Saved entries
══════════════════════════════

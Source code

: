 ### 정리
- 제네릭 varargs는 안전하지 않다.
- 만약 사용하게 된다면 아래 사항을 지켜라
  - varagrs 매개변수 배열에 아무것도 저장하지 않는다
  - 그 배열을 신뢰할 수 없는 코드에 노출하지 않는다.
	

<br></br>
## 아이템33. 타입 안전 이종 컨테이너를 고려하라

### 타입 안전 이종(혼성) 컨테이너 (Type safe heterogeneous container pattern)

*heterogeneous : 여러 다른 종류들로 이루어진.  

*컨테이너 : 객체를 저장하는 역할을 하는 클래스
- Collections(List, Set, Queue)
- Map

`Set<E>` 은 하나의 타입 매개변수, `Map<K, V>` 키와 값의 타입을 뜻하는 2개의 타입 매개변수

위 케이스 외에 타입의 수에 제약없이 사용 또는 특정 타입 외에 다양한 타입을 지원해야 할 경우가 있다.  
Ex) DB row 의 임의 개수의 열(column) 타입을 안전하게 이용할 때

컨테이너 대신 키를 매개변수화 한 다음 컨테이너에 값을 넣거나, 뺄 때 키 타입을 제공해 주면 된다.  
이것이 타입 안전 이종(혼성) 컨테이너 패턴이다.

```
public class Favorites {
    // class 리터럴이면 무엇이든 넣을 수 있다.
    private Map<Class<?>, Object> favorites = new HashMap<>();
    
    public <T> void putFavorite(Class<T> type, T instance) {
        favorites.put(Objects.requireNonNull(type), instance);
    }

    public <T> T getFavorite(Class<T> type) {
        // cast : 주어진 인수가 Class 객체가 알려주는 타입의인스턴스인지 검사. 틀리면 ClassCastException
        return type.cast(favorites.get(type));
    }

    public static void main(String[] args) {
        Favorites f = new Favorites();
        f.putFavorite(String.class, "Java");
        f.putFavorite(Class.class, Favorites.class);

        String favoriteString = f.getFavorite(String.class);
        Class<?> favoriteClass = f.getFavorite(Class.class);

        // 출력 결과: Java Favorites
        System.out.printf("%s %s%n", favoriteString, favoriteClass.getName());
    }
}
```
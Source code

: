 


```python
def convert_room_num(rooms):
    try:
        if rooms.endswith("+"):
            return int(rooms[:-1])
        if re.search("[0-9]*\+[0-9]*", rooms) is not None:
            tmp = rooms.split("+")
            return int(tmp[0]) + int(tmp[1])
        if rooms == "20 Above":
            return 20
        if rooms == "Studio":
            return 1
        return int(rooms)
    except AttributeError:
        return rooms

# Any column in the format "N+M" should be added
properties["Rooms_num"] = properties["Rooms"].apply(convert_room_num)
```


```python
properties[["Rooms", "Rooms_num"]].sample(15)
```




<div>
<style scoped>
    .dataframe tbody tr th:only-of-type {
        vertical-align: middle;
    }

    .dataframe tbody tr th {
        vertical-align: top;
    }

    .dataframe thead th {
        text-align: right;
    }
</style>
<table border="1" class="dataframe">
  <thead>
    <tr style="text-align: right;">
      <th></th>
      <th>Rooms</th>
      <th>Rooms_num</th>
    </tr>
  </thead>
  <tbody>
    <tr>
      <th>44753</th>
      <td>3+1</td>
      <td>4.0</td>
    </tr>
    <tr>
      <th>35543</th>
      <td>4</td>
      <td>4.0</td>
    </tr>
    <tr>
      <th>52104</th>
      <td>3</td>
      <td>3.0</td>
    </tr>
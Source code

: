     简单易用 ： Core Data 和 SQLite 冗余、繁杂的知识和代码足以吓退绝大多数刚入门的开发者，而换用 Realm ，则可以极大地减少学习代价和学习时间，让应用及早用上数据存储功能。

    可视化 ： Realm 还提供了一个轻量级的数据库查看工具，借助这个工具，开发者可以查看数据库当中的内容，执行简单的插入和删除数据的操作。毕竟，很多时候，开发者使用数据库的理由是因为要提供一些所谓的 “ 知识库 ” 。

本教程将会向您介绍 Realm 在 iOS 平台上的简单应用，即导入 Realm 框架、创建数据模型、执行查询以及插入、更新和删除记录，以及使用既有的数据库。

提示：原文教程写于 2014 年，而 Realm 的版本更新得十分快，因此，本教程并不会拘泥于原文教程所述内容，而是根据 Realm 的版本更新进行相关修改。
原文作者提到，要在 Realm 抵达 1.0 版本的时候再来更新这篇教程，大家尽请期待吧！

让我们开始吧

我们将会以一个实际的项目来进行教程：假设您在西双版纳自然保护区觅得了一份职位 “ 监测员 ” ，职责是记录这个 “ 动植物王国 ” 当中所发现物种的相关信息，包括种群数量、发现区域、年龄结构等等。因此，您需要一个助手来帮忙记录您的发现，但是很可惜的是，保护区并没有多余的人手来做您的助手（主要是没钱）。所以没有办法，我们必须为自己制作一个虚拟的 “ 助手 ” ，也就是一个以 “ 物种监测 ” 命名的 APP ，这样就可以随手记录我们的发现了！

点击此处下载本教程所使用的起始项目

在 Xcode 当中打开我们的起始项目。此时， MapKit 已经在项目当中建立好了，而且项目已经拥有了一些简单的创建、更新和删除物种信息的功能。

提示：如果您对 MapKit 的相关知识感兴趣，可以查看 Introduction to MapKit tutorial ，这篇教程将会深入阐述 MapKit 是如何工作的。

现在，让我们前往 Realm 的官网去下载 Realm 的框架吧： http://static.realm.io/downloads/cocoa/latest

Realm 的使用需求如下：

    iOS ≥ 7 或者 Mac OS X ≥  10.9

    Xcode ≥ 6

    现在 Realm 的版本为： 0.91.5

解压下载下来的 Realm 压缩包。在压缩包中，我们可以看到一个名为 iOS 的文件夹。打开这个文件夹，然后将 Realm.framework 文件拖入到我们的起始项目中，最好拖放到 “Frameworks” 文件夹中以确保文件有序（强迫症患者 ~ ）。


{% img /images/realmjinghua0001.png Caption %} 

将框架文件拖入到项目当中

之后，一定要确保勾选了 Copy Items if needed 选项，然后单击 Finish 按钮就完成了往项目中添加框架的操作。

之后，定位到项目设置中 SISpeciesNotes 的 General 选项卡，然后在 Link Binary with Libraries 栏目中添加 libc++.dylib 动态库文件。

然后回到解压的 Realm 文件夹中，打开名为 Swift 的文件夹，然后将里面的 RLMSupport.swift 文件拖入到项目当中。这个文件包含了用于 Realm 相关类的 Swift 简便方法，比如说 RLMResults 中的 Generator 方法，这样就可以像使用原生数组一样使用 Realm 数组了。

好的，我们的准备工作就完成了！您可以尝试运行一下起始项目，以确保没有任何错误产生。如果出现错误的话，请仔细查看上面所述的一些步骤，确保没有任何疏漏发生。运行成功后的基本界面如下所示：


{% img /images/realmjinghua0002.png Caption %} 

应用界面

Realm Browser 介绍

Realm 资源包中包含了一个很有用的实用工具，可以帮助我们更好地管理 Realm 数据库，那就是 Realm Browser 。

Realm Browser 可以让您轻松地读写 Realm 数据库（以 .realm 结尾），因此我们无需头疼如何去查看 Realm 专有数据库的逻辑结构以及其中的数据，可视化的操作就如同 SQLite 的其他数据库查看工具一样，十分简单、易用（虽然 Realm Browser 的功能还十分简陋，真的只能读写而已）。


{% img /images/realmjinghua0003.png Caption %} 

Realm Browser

══════════════════════════════

● **Exercise details**
The answer is every line in the data where the word "text" appears.

● **Solution for this problem**
        text-align: right;
    <tr style="text-align: right;">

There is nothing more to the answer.